Vaudeville is gone.  So too is that historical rule. Now, an employee doesn’t need to “Be Like Mike” to be unique:

  • An information technology employee was “unique” through the “special value” he provided “in his relationships with Microsoft personnel, cultivated partially through the use of his expense account while employed by plaintiff.” Henson Group, Inc. v. Stacy, 66 A.D.3d 611, 612 (1st Dep’t 2009).  Unlike those vaudeville headliners, everybody acknowledged that the “technical services he performed could have been done by others.”
  •   A pair of project managers at a communications firm provided unique services in supervising the production of “‘multi-media’ shows” at corporate meetings for firm clients. Contempo Commc’ns., Inc. v. MJM Creative Servs., Inc., 182 A.D.2d 351, 354 (1st Dep’t 1992).  Although Nolin and Wolkowitz may have produced a mean PowerPoint presentation, their “uniqueness” does not invoke memories of Rodgers and Hammerstein.
  • Even car salesmen may be unique. A Florida appellate court enforced Courtesy Toyota’s two-year ban on soliciting former co-workers; the car dealership had a protectable interest in preventing the loss of salespersons whom they had taught the “Courtesy way of selling cars.” Balasco v. Gulf Auto Holding, Inc., 707 So. 2d 858, 860 (Fla. 2d DCA 1998).

Practical Considerations

In light of this recent trend, companies would be well served to consider “uniqueness” to include even the current Philadelphia 76ers as well as Hall of Famers like Michael Jordan.  That “other” Michael Jordan in your company – the sales representative or tech professional – may indeed be providing unique services, even if he or she can’t drive to the basket or hit the game winning jump shot.

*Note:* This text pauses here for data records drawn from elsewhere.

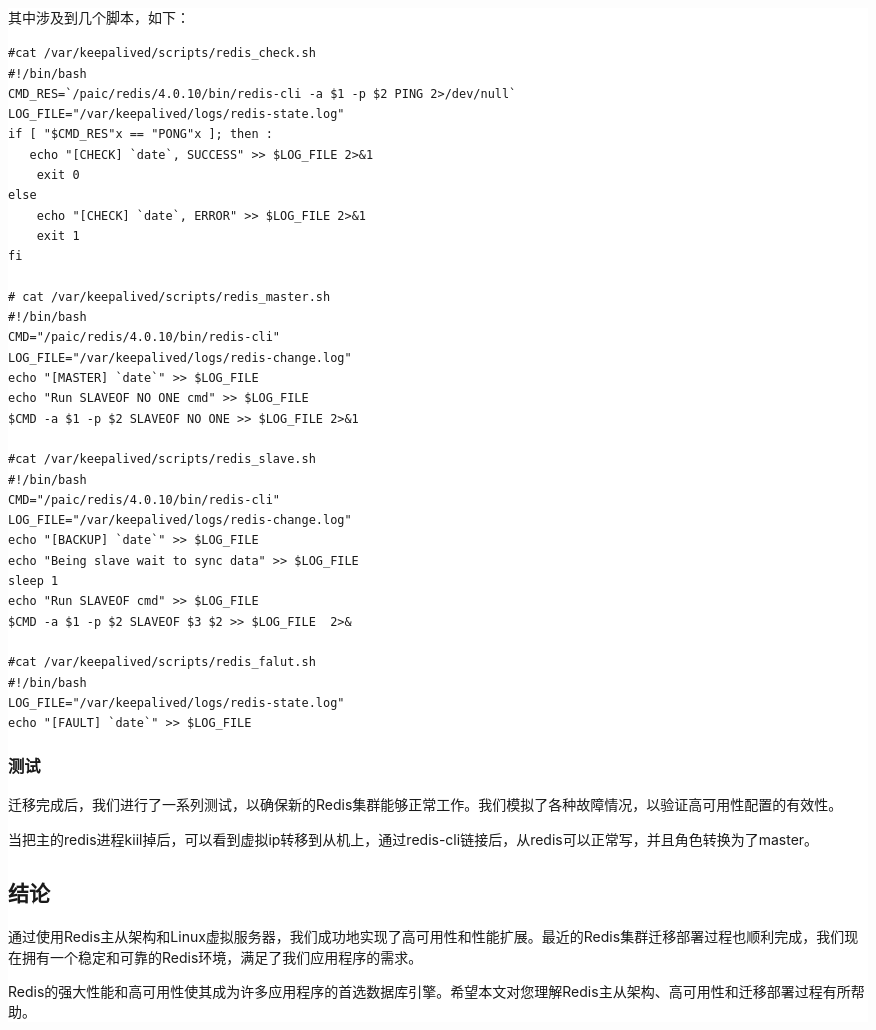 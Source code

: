 其中涉及到几个脚本，如下：

```
#cat /var/keepalived/scripts/redis_check.sh 
#!/bin/bash
CMD_RES=`/paic/redis/4.0.10/bin/redis-cli -a $1 -p $2 PING 2>/dev/null`
LOG_FILE="/var/keepalived/logs/redis-state.log"
if [ "$CMD_RES"x == "PONG"x ]; then :
   echo "[CHECK] `date`, SUCCESS" >> $LOG_FILE 2>&1
    exit 0
else
    echo "[CHECK] `date`, ERROR" >> $LOG_FILE 2>&1
    exit 1
fi

# cat /var/keepalived/scripts/redis_master.sh 
#!/bin/bash
CMD="/paic/redis/4.0.10/bin/redis-cli"
LOG_FILE="/var/keepalived/logs/redis-change.log"
echo "[MASTER] `date`" >> $LOG_FILE
echo "Run SLAVEOF NO ONE cmd" >> $LOG_FILE
$CMD -a $1 -p $2 SLAVEOF NO ONE >> $LOG_FILE 2>&1

#cat /var/keepalived/scripts/redis_slave.sh 
#!/bin/bash
CMD="/paic/redis/4.0.10/bin/redis-cli"
LOG_FILE="/var/keepalived/logs/redis-change.log"
echo "[BACKUP] `date`" >> $LOG_FILE
echo "Being slave wait to sync data" >> $LOG_FILE
sleep 1  
echo "Run SLAVEOF cmd" >> $LOG_FILE
$CMD -a $1 -p $2 SLAVEOF $3 $2 >> $LOG_FILE  2>&

#cat /var/keepalived/scripts/redis_falut.sh 
#!/bin/bash
LOG_FILE="/var/keepalived/logs/redis-state.log"
echo "[FAULT] `date`" >> $LOG_FILE
```

### 测试

迁移完成后，我们进行了一系列测试，以确保新的Redis集群能够正常工作。我们模拟了各种故障情况，以验证高可用性配置的有效性。

当把主的redis进程kiil掉后，可以看到虚拟ip转移到从机上，通过redis-cli链接后，从redis可以正常写，并且角色转换为了master。



## 结论

通过使用Redis主从架构和Linux虚拟服务器，我们成功地实现了高可用性和性能扩展。最近的Redis集群迁移部署过程也顺利完成，我们现在拥有一个稳定和可靠的Redis环境，满足了我们应用程序的需求。

Redis的强大性能和高可用性使其成为许多应用程序的首选数据库引擎。希望本文对您理解Redis主从架构、高可用性和迁移部署过程有所帮助。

This, moreover, should not be an afterthought but a strategy.

First, companies should refine their vision of uniqueness.  Ticor Title Ins. v. Cohen, 173 F.3d 63 (2d Cir. 1999) tellingly recognized that the uniqueness inquiry “now focuses more on the employee’s relationship to the employer’s business.” (emphasis added).  It is not the person alone – compare Michael Jordan as a baseball player and as a basketball player – but the person in a particular business or professional context that determines uniqueness.

Second, companies should, where appropriate, include an explicit acknowledgment from the employee in the restrictive covenant agreement that he or she provides “unique” or “extraordinary” services (with as much specificity as possible).

Finally, companies should consider choice of law as well.  Given that New York has taken the lead in advancing the broadest definition of uniqueness, New York choice of law and forum provisions — where there is a sufficient nexus to the state — are desirable.  See Estee Lauder Cos. v. Batra, 430 F. Supp. 2d 158, 172 (S.D.N.Y. 2006) (upholding New York choice of law provision for employee who worked in California, where “the management and control of [the company] is entirely in New York, and a significant portion of [employee’s] responsibilities were centered in New York”).